Once the line containing "2. Create your" is found in the entries below, reproduce it and every line after it, stopping at and including the line containing "This project is"; reproduce nothing else, and keep each line exact.

- [RECORDS]:
________________________________________

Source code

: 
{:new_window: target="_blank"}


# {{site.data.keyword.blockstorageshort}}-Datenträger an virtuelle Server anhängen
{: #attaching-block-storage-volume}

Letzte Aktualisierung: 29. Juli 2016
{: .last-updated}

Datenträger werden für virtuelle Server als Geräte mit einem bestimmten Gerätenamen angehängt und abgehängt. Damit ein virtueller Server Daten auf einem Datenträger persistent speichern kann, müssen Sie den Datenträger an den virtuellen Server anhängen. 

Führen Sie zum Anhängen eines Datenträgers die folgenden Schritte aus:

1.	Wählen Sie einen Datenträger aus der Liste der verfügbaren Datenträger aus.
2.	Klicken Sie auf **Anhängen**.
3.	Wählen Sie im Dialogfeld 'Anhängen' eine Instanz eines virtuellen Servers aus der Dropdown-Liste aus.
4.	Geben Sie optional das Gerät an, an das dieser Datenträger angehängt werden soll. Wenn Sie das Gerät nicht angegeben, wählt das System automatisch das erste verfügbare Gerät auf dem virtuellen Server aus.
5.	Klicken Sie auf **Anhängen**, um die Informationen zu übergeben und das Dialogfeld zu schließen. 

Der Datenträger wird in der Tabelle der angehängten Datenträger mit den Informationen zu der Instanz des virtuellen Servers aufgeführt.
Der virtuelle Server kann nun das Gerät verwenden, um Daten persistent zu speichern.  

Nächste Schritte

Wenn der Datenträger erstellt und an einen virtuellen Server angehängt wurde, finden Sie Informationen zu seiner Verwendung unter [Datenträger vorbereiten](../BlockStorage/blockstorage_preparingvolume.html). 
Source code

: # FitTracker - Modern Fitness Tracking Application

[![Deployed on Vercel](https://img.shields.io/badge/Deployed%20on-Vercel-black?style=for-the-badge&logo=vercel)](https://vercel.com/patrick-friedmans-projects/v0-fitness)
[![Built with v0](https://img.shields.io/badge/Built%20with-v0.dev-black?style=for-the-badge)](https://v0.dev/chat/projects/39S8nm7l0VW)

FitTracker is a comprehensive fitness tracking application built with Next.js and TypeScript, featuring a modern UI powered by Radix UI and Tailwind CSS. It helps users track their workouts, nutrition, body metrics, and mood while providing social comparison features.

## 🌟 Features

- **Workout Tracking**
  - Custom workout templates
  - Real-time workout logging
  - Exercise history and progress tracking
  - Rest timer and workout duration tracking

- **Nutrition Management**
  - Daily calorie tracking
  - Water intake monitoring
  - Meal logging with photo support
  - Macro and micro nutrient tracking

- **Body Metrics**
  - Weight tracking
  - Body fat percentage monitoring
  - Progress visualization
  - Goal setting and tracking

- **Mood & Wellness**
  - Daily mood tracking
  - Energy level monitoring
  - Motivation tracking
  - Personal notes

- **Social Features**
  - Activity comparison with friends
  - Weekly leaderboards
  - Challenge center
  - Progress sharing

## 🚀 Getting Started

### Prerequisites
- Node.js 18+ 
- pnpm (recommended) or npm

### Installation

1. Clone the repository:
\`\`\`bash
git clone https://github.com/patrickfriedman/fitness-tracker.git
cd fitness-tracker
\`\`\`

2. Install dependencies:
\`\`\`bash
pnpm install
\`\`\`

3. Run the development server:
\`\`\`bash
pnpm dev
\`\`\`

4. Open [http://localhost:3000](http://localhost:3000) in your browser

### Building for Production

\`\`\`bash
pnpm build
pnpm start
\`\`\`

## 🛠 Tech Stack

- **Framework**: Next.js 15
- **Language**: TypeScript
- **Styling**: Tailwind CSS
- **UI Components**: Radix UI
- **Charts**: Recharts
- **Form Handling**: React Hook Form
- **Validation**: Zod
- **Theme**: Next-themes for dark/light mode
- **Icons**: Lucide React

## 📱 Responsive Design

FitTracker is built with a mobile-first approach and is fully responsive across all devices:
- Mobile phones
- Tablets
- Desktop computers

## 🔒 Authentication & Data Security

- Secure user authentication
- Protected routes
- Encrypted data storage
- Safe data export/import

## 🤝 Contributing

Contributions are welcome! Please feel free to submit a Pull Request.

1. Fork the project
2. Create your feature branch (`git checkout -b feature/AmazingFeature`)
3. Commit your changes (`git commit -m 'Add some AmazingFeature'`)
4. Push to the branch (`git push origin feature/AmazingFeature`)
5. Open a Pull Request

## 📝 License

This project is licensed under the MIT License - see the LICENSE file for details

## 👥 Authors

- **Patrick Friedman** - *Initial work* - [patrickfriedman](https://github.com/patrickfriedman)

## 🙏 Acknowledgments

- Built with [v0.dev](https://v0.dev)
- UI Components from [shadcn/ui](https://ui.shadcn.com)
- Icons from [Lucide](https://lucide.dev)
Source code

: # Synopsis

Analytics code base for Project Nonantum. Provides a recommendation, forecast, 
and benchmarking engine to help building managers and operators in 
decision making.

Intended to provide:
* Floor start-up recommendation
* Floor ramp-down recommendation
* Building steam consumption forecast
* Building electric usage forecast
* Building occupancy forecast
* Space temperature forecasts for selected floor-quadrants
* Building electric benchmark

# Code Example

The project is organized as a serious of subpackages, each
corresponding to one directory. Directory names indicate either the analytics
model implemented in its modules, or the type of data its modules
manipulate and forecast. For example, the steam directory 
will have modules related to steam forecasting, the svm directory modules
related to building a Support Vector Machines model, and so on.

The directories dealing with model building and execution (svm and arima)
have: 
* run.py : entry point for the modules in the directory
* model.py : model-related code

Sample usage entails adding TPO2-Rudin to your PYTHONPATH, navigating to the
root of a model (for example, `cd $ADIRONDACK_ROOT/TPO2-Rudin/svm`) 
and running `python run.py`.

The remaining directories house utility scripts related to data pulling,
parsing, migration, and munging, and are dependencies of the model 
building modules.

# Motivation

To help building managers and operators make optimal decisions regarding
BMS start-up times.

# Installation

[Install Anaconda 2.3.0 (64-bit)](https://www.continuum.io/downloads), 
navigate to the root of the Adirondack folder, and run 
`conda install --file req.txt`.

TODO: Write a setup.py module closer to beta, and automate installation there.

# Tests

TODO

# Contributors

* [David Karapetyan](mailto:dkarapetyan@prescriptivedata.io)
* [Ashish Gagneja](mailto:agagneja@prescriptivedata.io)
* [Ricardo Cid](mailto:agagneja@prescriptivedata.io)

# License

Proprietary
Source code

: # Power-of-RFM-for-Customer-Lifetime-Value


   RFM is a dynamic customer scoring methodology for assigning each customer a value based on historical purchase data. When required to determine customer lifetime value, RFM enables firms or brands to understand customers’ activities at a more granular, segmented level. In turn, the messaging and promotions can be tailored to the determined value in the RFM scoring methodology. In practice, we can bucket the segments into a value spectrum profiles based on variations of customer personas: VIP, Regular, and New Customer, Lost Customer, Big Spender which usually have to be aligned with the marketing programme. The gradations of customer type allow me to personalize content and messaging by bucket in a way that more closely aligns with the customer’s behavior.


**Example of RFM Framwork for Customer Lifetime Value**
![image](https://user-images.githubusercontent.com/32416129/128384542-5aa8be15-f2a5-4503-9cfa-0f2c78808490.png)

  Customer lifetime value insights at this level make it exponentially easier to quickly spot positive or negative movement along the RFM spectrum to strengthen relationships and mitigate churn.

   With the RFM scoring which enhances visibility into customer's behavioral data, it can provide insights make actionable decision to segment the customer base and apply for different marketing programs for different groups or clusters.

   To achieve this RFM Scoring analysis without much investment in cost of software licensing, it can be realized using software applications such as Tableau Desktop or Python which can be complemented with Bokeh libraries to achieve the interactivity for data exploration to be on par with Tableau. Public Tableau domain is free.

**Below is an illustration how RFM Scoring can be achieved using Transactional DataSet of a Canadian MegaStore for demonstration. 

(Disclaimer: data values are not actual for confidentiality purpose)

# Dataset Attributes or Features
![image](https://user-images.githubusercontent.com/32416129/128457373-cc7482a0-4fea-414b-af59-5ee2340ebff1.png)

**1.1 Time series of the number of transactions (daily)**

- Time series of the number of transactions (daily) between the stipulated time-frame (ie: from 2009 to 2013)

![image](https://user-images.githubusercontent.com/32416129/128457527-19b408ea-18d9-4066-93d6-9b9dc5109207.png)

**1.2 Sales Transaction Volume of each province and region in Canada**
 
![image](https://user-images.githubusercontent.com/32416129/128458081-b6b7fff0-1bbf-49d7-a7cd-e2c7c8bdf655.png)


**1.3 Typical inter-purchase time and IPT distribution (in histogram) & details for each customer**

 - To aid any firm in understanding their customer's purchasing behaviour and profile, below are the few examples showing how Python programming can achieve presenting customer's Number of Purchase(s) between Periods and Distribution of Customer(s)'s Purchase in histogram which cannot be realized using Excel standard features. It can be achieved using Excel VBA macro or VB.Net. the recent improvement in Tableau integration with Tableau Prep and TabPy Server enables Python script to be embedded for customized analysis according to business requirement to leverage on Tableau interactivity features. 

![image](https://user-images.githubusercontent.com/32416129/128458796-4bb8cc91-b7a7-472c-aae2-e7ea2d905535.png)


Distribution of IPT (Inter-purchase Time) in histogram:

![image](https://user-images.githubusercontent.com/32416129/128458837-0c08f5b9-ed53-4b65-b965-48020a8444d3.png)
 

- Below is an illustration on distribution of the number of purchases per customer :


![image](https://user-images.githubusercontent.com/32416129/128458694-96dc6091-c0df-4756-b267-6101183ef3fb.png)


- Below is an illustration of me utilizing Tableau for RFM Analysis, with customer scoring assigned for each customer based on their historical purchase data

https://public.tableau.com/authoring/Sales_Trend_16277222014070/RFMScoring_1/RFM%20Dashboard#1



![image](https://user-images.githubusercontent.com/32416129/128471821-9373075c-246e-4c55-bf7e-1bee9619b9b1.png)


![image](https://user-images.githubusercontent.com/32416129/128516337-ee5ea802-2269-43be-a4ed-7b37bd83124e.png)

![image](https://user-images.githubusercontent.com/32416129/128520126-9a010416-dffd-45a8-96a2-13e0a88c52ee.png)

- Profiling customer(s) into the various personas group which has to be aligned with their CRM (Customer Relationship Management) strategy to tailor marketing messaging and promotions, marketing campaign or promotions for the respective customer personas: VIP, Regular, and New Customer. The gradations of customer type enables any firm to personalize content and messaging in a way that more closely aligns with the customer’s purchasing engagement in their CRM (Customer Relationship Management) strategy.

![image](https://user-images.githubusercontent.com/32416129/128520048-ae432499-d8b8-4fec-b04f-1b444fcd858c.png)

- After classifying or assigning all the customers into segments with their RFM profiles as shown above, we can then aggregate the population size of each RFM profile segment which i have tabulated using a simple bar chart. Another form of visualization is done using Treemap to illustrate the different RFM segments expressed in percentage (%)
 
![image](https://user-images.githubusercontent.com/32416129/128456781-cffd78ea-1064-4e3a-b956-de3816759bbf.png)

________________________________________

- [SOLVED EXERCISE]:
2. Create your feature branch (`git checkout -b feature/AmazingFeature`)
3. Commit your changes (`git commit -m 'Add some AmazingFeature'`)
4. Push to the branch (`git push origin feature/AmazingFeature`)
5. Open a Pull Request

## 📝 License

This project is licensed under the MIT License - see the LICENSE file for details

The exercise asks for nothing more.